Listed entries:
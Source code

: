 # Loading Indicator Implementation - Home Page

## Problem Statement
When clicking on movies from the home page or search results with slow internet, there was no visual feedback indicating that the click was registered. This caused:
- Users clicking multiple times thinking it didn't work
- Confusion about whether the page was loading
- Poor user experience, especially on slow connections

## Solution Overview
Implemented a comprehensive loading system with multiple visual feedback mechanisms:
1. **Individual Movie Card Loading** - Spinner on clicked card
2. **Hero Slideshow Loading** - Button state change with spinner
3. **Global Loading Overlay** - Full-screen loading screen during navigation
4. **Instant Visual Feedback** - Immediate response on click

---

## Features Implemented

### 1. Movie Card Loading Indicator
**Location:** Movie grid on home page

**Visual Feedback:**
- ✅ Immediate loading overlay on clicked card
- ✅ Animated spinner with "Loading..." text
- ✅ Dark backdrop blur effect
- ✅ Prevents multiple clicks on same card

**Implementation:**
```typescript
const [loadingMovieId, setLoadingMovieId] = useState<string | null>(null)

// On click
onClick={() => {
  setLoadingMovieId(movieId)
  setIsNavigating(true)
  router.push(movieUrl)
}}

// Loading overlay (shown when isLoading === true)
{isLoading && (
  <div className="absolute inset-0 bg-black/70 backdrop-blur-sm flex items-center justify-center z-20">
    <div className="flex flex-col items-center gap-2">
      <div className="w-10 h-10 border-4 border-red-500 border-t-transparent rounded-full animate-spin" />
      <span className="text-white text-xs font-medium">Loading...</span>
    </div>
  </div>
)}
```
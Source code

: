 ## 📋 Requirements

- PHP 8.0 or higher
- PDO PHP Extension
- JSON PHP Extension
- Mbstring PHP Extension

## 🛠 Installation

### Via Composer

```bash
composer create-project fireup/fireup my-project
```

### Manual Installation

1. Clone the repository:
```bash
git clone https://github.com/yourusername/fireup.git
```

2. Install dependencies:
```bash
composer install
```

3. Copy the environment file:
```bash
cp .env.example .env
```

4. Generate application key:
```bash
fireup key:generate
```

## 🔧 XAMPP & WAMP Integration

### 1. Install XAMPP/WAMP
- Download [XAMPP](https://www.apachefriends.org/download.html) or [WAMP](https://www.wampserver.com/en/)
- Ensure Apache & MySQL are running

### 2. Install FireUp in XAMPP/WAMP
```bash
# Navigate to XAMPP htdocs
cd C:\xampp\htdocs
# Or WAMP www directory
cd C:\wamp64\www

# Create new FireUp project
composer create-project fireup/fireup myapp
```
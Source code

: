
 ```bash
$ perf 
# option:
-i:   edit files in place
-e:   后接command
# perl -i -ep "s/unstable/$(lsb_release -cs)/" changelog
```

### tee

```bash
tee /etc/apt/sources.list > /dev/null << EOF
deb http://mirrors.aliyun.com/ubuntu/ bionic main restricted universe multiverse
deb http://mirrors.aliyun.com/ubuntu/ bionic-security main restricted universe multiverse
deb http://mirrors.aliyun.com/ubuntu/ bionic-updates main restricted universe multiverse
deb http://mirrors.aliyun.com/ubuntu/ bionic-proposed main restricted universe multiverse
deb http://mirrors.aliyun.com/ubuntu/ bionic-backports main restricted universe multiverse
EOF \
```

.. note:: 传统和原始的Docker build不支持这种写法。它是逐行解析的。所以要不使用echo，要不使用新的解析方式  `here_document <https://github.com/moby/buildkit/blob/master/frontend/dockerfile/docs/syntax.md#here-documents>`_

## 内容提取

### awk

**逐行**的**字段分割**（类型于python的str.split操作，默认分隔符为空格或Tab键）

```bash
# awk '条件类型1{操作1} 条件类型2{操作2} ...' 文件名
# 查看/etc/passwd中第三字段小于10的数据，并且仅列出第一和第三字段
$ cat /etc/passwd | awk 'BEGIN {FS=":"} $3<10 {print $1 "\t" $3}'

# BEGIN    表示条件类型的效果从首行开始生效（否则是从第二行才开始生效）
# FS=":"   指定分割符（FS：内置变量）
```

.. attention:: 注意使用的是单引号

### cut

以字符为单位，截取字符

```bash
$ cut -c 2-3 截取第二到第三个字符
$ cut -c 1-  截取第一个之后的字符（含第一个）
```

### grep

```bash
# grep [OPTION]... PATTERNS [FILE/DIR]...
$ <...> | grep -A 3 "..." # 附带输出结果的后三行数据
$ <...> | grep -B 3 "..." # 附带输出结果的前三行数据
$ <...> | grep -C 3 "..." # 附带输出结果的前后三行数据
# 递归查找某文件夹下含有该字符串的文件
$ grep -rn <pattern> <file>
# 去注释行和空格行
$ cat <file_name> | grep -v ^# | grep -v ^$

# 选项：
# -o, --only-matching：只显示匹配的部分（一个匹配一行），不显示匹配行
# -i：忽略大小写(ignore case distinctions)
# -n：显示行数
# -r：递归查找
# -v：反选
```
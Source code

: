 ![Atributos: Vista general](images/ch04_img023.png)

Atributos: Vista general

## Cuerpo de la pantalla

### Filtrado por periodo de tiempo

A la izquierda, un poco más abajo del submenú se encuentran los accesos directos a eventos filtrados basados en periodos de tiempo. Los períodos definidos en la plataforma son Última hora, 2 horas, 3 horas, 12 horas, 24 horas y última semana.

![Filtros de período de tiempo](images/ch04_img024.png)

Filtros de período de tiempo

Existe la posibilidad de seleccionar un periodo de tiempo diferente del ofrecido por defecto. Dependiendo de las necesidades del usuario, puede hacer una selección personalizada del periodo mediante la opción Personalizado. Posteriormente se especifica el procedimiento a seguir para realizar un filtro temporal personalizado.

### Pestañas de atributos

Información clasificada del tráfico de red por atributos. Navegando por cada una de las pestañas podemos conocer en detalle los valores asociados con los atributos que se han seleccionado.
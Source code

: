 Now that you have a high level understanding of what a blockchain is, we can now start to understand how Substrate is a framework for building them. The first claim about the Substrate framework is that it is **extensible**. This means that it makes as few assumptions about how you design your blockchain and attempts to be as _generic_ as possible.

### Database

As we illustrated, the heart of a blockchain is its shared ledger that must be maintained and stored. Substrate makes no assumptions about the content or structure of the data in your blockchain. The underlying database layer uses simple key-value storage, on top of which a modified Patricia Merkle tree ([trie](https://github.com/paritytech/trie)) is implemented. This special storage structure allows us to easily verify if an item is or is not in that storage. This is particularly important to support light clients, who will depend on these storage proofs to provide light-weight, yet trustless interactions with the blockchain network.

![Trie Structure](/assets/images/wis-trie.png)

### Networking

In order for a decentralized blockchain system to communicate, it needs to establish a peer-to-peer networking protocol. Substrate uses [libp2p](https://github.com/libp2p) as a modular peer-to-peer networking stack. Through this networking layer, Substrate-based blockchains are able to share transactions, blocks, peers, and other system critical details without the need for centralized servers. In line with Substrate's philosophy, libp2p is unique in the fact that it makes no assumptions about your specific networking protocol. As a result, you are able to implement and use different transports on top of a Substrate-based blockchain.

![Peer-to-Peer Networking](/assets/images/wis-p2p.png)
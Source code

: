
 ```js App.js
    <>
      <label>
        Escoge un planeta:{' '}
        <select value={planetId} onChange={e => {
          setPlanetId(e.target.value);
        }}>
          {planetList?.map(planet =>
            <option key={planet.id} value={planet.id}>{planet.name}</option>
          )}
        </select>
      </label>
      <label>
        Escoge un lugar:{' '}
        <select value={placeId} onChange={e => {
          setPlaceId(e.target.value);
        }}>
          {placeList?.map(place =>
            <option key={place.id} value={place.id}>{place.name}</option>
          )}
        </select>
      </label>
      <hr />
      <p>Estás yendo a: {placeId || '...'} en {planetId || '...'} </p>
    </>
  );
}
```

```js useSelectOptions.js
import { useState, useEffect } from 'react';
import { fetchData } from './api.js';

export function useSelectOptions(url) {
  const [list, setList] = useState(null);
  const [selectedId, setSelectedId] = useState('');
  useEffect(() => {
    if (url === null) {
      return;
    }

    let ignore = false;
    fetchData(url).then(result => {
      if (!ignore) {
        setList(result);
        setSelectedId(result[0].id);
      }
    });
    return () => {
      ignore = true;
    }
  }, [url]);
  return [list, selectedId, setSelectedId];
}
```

Your instructions: When you reach the line that contains "Implemented a comprehensive", stop; that line and every line before it, from the very first line of the data, should be restated word for word.

Answer below:
Source code

: # Loading Indicator Implementation - Home Page

## Problem Statement
When clicking on movies from the home page or search results with slow internet, there was no visual feedback indicating that the click was registered. This caused:
- Users clicking multiple times thinking it didn't work
- Confusion about whether the page was loading
- Poor user experience, especially on slow connections

## Solution Overview
Implemented a comprehensive loading system with multiple visual feedback mechanisms:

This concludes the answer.